ASSIGNMENT »
Which lines in the data below contain the word "evaluation"? Return each of them.

─── TASK INPUT ───

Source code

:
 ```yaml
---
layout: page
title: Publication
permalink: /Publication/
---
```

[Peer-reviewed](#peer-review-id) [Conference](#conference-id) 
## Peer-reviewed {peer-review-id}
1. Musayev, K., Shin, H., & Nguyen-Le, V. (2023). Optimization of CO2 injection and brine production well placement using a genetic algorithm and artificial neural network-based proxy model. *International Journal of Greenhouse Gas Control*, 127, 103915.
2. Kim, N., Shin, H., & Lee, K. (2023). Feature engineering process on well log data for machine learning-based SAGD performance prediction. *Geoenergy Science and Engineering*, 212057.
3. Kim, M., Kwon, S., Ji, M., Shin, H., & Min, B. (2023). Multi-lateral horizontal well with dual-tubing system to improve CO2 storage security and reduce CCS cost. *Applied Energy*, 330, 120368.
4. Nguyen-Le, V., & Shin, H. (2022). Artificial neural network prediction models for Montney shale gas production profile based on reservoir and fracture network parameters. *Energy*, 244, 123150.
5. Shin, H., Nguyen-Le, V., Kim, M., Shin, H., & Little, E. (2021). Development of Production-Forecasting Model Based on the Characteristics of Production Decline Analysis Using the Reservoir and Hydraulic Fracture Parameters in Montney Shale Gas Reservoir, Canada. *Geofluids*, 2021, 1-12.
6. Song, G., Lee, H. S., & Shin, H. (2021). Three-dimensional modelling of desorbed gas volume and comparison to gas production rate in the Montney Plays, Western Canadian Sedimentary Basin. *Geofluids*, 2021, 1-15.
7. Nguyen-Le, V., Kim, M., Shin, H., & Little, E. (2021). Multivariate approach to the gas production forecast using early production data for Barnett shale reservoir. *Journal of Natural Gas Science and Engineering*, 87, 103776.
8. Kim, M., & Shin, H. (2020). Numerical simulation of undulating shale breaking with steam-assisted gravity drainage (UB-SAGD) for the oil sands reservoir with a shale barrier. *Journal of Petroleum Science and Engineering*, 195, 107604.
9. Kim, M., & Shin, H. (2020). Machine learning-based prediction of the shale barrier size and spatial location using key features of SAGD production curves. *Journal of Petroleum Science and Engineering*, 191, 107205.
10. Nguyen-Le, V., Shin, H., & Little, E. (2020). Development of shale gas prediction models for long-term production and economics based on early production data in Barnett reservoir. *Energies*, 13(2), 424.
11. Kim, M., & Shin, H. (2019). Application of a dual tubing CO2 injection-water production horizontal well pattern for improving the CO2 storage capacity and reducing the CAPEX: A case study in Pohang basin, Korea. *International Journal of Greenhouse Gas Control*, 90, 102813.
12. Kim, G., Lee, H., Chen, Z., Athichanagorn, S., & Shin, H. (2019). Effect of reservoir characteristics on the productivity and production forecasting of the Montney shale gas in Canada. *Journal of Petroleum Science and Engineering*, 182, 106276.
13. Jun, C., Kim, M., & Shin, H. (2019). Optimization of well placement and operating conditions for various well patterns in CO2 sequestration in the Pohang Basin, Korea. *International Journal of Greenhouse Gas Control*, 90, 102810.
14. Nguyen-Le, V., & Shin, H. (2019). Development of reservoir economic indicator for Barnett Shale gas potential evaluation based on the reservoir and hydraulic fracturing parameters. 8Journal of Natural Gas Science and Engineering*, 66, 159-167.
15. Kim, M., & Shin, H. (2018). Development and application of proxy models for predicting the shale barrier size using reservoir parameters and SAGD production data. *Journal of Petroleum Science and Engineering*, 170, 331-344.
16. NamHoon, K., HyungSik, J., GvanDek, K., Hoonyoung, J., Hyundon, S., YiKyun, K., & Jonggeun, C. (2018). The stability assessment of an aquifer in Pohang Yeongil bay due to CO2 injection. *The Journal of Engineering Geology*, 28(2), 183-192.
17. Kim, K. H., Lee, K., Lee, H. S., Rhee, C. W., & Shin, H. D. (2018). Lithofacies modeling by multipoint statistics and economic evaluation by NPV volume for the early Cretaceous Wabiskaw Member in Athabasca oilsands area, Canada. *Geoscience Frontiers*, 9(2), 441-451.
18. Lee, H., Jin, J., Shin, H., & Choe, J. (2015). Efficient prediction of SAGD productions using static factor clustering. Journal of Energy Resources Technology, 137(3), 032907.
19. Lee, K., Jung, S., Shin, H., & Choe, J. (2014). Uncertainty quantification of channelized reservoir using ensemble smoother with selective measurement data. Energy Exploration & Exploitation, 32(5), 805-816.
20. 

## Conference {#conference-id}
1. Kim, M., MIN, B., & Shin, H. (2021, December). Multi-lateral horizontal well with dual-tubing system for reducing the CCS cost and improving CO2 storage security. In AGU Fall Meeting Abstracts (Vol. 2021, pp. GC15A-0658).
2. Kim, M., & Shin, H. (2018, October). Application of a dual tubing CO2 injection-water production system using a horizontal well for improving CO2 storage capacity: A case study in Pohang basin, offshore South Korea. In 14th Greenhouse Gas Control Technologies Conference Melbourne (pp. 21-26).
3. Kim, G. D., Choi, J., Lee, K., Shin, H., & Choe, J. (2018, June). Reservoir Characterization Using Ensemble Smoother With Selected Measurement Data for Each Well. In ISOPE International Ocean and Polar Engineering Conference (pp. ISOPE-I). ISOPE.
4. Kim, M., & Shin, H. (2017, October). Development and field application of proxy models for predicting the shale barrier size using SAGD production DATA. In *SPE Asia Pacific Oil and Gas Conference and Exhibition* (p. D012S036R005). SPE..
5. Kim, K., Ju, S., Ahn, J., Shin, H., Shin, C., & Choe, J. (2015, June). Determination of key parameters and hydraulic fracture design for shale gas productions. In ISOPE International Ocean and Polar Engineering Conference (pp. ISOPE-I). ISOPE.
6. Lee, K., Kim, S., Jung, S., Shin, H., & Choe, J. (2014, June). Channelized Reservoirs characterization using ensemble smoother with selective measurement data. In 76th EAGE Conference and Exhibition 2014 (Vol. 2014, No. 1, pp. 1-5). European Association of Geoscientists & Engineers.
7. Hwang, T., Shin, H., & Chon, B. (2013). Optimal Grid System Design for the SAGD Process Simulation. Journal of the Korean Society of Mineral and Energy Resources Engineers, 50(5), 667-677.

───

WRITTEN SOLUTION »
14. Nguyen-Le, V., & Shin, H. (2019). Development of reservoir economic indicator for Barnett Shale gas potential evaluation based on the reservoir and hydraulic fracturing parameters. 8Journal of Natural Gas Science and Engineering*, 66, 159-167.
17. Kim, K. H., Lee, K., Lee, H. S., Rhee, C. W., & Shin, H. D. (2018). Lithofacies modeling by multipoint statistics and economic evaluation by NPV volume for the early Cretaceous Wabiskaw Member in Athabasca oilsands area, Canada. *Geoscience Frontiers*, 9(2), 441-451.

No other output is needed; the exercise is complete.